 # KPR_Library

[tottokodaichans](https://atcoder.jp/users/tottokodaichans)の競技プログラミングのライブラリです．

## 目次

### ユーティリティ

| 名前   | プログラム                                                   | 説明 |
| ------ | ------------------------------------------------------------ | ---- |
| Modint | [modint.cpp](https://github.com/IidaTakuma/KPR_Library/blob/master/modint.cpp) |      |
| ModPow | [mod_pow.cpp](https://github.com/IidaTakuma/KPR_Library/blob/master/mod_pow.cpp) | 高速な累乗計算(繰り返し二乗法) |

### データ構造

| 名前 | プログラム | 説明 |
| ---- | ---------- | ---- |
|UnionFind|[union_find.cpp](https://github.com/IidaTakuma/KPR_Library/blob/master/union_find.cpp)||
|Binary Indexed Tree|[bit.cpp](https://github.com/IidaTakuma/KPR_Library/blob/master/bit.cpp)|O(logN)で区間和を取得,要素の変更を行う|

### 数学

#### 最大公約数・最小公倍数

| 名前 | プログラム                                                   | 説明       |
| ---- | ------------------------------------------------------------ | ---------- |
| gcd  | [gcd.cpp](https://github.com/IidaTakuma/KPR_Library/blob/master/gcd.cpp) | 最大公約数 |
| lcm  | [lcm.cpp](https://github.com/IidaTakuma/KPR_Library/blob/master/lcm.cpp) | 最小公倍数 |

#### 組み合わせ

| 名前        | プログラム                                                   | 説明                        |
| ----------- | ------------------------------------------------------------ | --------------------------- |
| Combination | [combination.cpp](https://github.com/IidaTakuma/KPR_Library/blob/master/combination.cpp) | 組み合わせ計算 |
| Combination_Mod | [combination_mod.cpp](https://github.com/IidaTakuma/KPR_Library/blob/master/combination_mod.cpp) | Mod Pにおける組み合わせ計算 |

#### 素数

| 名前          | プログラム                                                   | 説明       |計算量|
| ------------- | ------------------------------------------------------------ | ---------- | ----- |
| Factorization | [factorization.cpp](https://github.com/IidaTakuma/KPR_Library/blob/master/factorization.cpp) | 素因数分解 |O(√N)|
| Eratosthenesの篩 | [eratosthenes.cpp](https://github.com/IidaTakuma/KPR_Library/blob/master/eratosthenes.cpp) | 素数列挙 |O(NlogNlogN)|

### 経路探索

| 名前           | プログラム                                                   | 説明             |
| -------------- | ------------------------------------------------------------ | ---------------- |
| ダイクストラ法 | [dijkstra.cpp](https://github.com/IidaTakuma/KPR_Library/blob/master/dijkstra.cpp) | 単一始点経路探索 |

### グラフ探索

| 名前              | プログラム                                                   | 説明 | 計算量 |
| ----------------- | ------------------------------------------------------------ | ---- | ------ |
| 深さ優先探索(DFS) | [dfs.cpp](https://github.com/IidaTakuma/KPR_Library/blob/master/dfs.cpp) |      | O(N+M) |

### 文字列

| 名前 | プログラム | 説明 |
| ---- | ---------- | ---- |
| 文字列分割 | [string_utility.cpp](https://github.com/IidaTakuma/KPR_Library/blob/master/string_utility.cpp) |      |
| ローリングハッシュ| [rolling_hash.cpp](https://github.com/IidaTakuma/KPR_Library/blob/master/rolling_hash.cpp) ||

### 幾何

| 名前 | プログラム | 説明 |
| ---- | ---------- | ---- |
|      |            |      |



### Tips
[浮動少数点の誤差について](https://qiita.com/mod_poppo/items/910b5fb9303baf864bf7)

__________

What the exercise asks: All that is needed is how many lines of the listing hold the word "最大公約数", stated as one number.

Written solution: 2